Dubbed “Scoop” for his abilities to dig out stories no one else got, Shaughnessy, an associate editor at the Boston Globe, takes his title from an exhortation by Hall of Fame player Bill Walton. Said Walton of the Celtics in the 1980s, “You cannot overemphasize in your book how much fun this was….It was what you dream about and I wish it lasted forever.” Long since retired, Larry Bird would agree. He had a hardscrabble youth in a small town in southern Indiana, quit college and a sports scholarship, and clawed his way back into play by finding the right NCAA team and the right coach, all of which brought him to the Celtics. The team had long since served as a model for other NBA teams for its low-ego play and ethnic inclusiveness, and it took seriously an ethos about which Shaughnessy writes, simply, “Basketball is the game for everyman.” True, it’s catholic and forgiving, but basketball of the sort that Bird and teammates, such as the irrepressible M.L. Carr, played was a different matter entirely. Shaughnessy’s high point is the championship run of 1984, when the Celtics defied a powerful Los Angeles Lakers to take the crown.
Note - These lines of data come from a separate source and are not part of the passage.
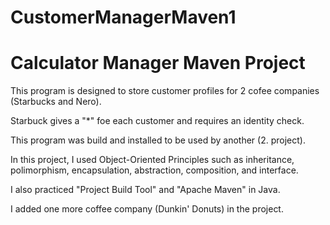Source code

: # CustomerManagerMaven1

<h1> Calculator Manager Maven Project</h1>

This program is designed to store customer profiles for 2 cofee companies (Starbucks and Nero).

Starbuck gives a "*" foe each customer and requires an identity check.

This program was build and installed to be used by another (2. project).

In this project, I used Object-Oriented Principles such as inheritance, polimorphism, encapsulation, abstraction, composition, and interface.

I also practiced "Project Build Tool" and "Apache Maven" in Java.

I added one more coffee company (Dunkin' Donuts) in the project.
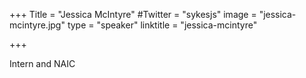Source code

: +++
Title = "Jessica McIntyre"
#Twitter = "sykesjs"
image = "jessica-mcintyre.jpg"
type = "speaker"
linktitle = "jessica-mcintyre"

+++

Intern and NAIC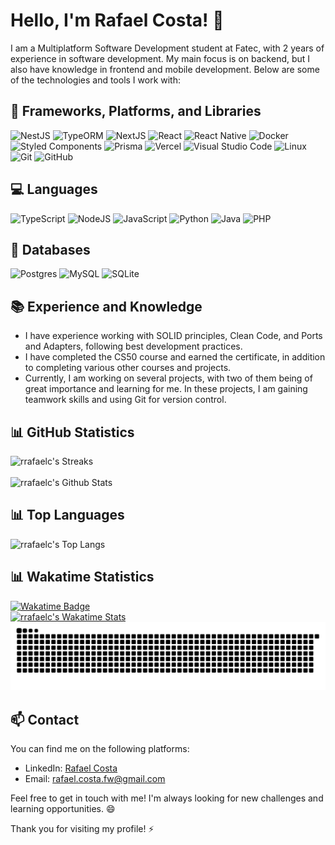 # Hello, I'm Rafael Costa! 👋

I am a Multiplatform Software Development student at Fatec, with 2 years of experience in software development. My main focus is on backend, but I also have knowledge in frontend and mobile development. Below are some of the technologies and tools I work with:

## 🚀 Frameworks, Platforms, and Libraries

![NestJS](https://img.shields.io/badge/NestJS-E0234E.svg?style=for-the-badge&logo=NestJS&logoColor=white)
![TypeORM](https://img.shields.io/badge/TypeORM-2D3748?style=for-the-badge&logo=typeorm)
![NextJS](https://img.shields.io/badge/Next-%2320232a?style=for-the-badge&logo=next.js&logoColor=%2361DAFB)
![React](https://img.shields.io/badge/react-%2320232a.svg?style=for-the-badge&logo=react&logoColor=%2361DAFB)
![React Native](https://img.shields.io/badge/react_native-%2320232a.svg?style=for-the-badge&logo=react&logoColor=%2361DAFB)
![Docker](https://img.shields.io/badge/docker-%230db7ed.svg?style=for-the-badge&logo=docker&logoColor=white)
![Styled Components](https://img.shields.io/badge/styled--components-DB7093?style=for-the-badge&logo=styled-components&logoColor=white)
![Prisma](https://img.shields.io/badge/Prisma-3982CE?style=for-the-badge&logo=Prisma&logoColor=white)
![Vercel](https://img.shields.io/badge/vercel-%23000000.svg?style=for-the-badge&logo=vercel&logoColor=white)
![Visual Studio Code](https://img.shields.io/badge/Visual%20Studio%20Code-0078d7.svg?style=for-the-badge&logo=visual-studio-code&logoColor=white)
![Linux](https://img.shields.io/badge/Linux-FCC624?style=for-the-badge&logo=linux&logoColor=black)
![Git](https://img.shields.io/badge/git-%23F05033.svg?style=for-the-badge&logo=git&logoColor=white)
![GitHub](https://img.shields.io/badge/github-%23121011.svg?style=for-the-badge&logo=github&logoColor=white)

## 💻 Languages

![TypeScript](https://img.shields.io/badge/typescript-%23007ACC.svg?style=for-the-badge&logo=typescript&logoColor=white)
![NodeJS](https://img.shields.io/badge/node.js-6DA55F?style=for-the-badge&logo=node.js&logoColor=white)
![JavaScript](https://img.shields.io/badge/JavaScript-F7DF1E.svg?style=for-the-badge&logo=JavaScript&logoColor=black)
![Python](https://img.shields.io/badge/python-3670A0?style=for-the-badge&logo=python&logoColor=ffdd54)
![Java](https://img.shields.io/badge/java-%23ED8B00.svg?style=for-the-badge&logo=openjdk&logoColor=white)
![PHP](https://img.shields.io/badge/php-%23777BB4.svg?style=for-the-badge&logo=php&logoColor=white)

## 💾 Databases

![Postgres](https://img.shields.io/badge/postgres-%23316192.svg?style=for-the-badge&logo=postgresql&logoColor=white)
![MySQL](https://img.shields.io/badge/mysql-%2305a.svg?style=for-the-badge&logo=mysql&logoColor=white)
![SQLite](https://img.shields.io/badge/sqlite-%2307405e.svg?style=for-the-badge&logo=sqlite&logoColor=white)

## 📚 Experience and Knowledge

- I have experience working with SOLID principles, Clean Code, and Ports and Adapters, following best development practices.
- I have completed the CS50 course and earned the certificate, in addition to completing various other courses and projects.
- Currently, I am working on several projects, with two of them being of great importance and learning for me. In these projects, I am gaining teamwork skills and using Git for version control.

## 📊 GitHub Statistics

<div>
  <img  src="http://github-readme-streak-stats.herokuapp.com?user=rrafaelc&theme=dracula&hide_border=false" alt="rrafaelc's Streaks">  
</div>
<br>
<div>
  <img src="https://github-readme-stats.vercel.app/api?username=rrafaelc&show_icons=true&theme=tokyonight" alt="rrafaelc's Github Stats" />
</div>

## 📊 Top Languages

<div>
  <img src="https://github-readme-stats.vercel.app/api/top-langs/?username=rrafaelc&layout=compact" alt="rrafaelc's Top Langs" />
</div>

## 📊 Wakatime Statistics

<a href="https://wakatime.com/@rrafaelc">
  <div>
    <img src="https://wakatime.com/badge/user/a82412c8-8022-4b97-a121-14b2111152e8.svg" alt="Wakatime Badge" />
  </div>
  <div>
    <img src="https://github-readme-stats.vercel.app/api/wakatime?username=rrafaelc" alt="rrafaelc's Wakatime Stats" />
  </div>  
</a> 

<picture>
  <source
    media="(prefers-color-scheme: dark)"
    srcset="https://raw.githubusercontent.com/rrafaelc/rrafaelc/output/github-contribution-grid-snake-dark.svg"
  />
  <source
    media="(prefers-color-scheme: light)"
    srcset="https://raw.githubusercontent.com/rrafaelc/rrafaelc/output/github-contribution-grid-snake.svg"
  />
  <img
    alt="github contribution grid snake animation"
    src="https://raw.githubusercontent.com/rrafaelc/rrafaelc/output/github-contribution-grid-snake.svg"
  />
</picture>

## 📫 Contact

You can find me on the following platforms:

- LinkedIn: [Rafael Costa](https://www.linkedin.com/in/rrafaelc)
- Email: rafael.costa.fw@gmail.com

Feel free to get in touch with me! I'm always looking for new challenges and learning opportunities. 😄

Thank you for visiting my profile! ⚡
Throughout, the author is amiable and self-effacing, but the best parts of his book are the you-are-there accounts of the on-the-hardwood battling in a contest so fierce that Laker Kareem Abdul-Jabbar was forced into an oxygen mask to recover, “a disturbing visual for folks watching back home in LA.” Goofy and often funny, Shaughnessy’s book offers considerable insight into the making of a winning team in the hands of players whom some consider to be the greatest in the history of the game.
A treat for fans of the old Boston Celtics and for roundball fans generally.